IT'S OFFICIAL: DA ELECTS NEW LEADERSHIP AT HISTORIC MIDRAND CONGRESS
Project CBNews | Breaking | April 12, 2026

The Democratic Alliance has a new Federal Leader. Cape Town Mayor Geordin Hill-Lewis walked out of the Gallagher Convention Centre in Midrand today as the head of South Africa's second-largest political party, the newest leader of a DA that analysts describe as emerging from this congress with a more diverse and significantly younger leadership cohort, most in their mid-thirties to early forties.

It was never really a contest on paper. Hill-Lewis told the more than 2,100 delegates that the DA is not a party built around a single personality, and that in casting their vote they were not being asked to unite behind a person, but behind a mission, to grow the DA into the country's biggest party by 2029. His challenger, Sedibeng caucus leader Sibusiso Dyonase, made his presence felt. Dyonase told delegates the election was not a popularity contest, a pointed remark, given that he entered the race just two days before nominations closed, with no national profile and no campaign war chest. He ran on conscience, and the party gave him a fair platform. That matters in its own right.

Hill-Lewis has confirmed he will remain in his role as Mayor of Cape Town rather than taking up a position in the National Assembly, a deliberate move. Staying outside cabinet gives him room to hold the GNU to account without being bound by collective responsibility. It's a smart play. He wants the governing credibility without the silence it demands.
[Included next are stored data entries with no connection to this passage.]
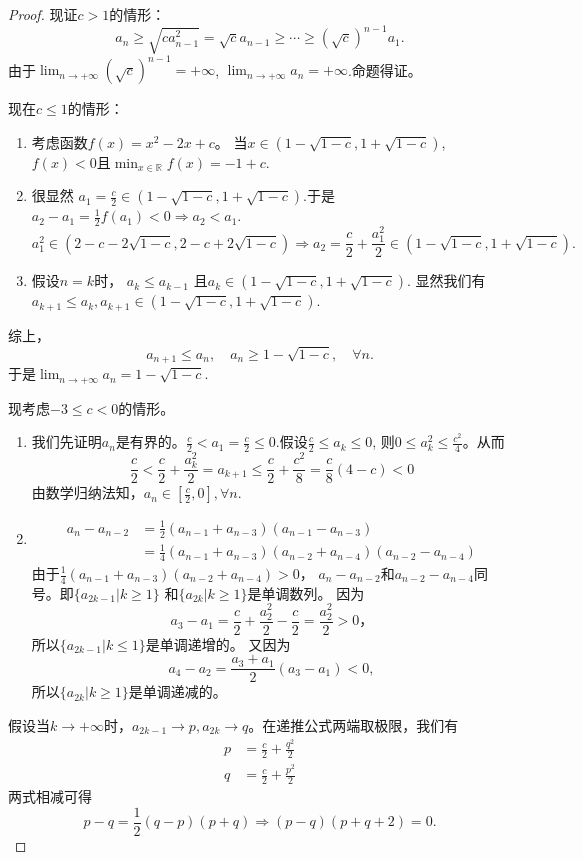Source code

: \documentclass[utf8]{book}
\begin{document}
\begin{proof}
现证$c>1$的情形：
$$a_{n} \geq \sqrt{ca_{n-1}^2} = \sqrt{c}a_{n-1} \geq \cdots \geq \left(\sqrt{c}\right)^{n-1}a_1.$$
由于$\displaystyle\lim_{n\to +\infty}\left(\sqrt{c}\right)^{n-1} = +\infty$, $\displaystyle\lim_{n\to +\infty}a_{n} = +\infty$.命题得证。

现在$c\leq 1$的情形：
\renewcommand\labelenumi{\normalfont(\theenumi)}
\begin{enumerate}
\item 考虑函数$f(x) = x^2-2x+c$。 当$x\in (1-\sqrt{1-c}, 1+\sqrt{1-c})$, $f(x) < 0$且$\displaystyle\min_{x\in \mathbb{R}}f(x) = -1+c$.
\item 很显然 $a_1=\frac{c}{2} \in (1-\sqrt{1-c}, 1+\sqrt{1-c})$.于是$a_2 - a_1 = \frac{1}{2}f(a_1) < 0 \Rightarrow a_2 < a_1$.
$$a^2_1\in(2-c-2\sqrt{1-c}, 2-c+2\sqrt{1-c})\Rightarrow a_2 = \frac{c}{2} + \frac{a_1^2}{2}\in (1-\sqrt{1-c}, 1+\sqrt{1-c}).$$
\item 假设$n=k$时， $a_k \leq a_{k-1}$ 且$a_k\in (1-\sqrt{1-c}, 1+\sqrt{1-c})$. 显然我们有$a_{k+1} \leq a_k, a_{k+1}\in (1-\sqrt{1-c}, 1+\sqrt{1-c})$.
\end{enumerate}
综上，
$$a_{n+1}\leq a_{n}, \quad a_n\geq 1-\sqrt{1-c}, \quad\forall n.$$
于是$\displaystyle\lim_{n\to +\infty}a_{n}=1-\sqrt{1-c}$.

现考虑$-3\leq c < 0$的情形。
\renewcommand\labelenumi{\normalfont(\theenumi)}
\begin{enumerate}
\item 我们先证明$a_n$是有界的。$\frac{c}{2} < a_1 = \frac{c}{2} \leq 0$.假设$\frac{c}{2} \leq a_k\leq 0$, 则$0 \leq a_k^2 \leq \frac{c^2}{4}$。从而
$$\frac{c}{2} < \frac{c}{2} + \frac{a_k^2}{2} = a_{k+1} \leq \frac{c}{2} + \frac{c^2}{8} = \frac{c}{8}(4 - c) < 0$$
由数学归纳法知，$a_n\in\left[\frac{c}{2}, 0\right], \forall n$.
\item \begin{equation*}
\begin{split}
a_n - a_{n-2} &= \frac{1}{2}\left(a_{n-1}+a_{n-3}\right)\left(a_{n-1}-a_{n-3}\right) \\&= \frac{1}{4}\left(a_{n-1}+a_{n-3}\right)\left(a_{n-2}+a_{n-4}\right)(a_{n-2}-a_{n-4})
\end{split}
\end{equation*}
由于$\frac{1}{4}\left(a_{n-1}+a_{n-3}\right)\left(a_{n-2}+a_{n-4}\right) > 0$， $a_n - a_{n-2}$和$a_{n-2}-a_{n-4}$同号。即$\{a_{2k-1}| k \geq 1\}$
和$\{a_{2k}| k \geq 1\}$是单调数列。
因为$$a_3 - a_1 = \frac{c}{2}+\frac{a_2^2}{2} - \frac{c}{2} = \frac{a_2^2}{2} > 0，$$所以$\{a_{2k-1}| k \leq 1\}$是单调递增的。
又因为
$$a_4-a_2 = \frac{a_3+a_1}{2}\left(a_3 - a_1\right) < 0,$$
所以$\{a_{2k}| k \geq 1\}$是单调递减的。
\end{enumerate}
假设当$k\rightarrow+\infty$时，$a_{2k-1}\rightarrow p, a_{2k}\rightarrow q$。在递推公式两端取极限，我们有
\begin{equation*}
\begin{split}
p&=\frac{c}{2}+\frac{q^2}{2}\\
q&=\frac{c}{2}+\frac{p^2}{2}
\end{split}
\end{equation*}
两式相减可得
$$p-q=\frac{1}{2}(q-p)(p+q)\Rightarrow (p-q)(p+q+2) = 0.$$


\end{proof}
\end{document}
The chairperson race was the other major contest of the weekend. Solly Msimanga, the DA's Gauteng leader and former Tshwane mayor, went head-to-head against incumbent Ivan Meyer, and walked away victorious. Congratulations to the newly elected Federal Chairperson, Solly Msimanga. His pitch was explicitly about rebuilding the party's collapsed structures in Gauteng, the province where the DA lost critical black leadership figures between 2019 and 2023 and has been fighting to recover ground ever since. Meyer had the advantage of incumbency. Msimanga had the energy of a man who believed his moment had finally arrived. The delegates agreed.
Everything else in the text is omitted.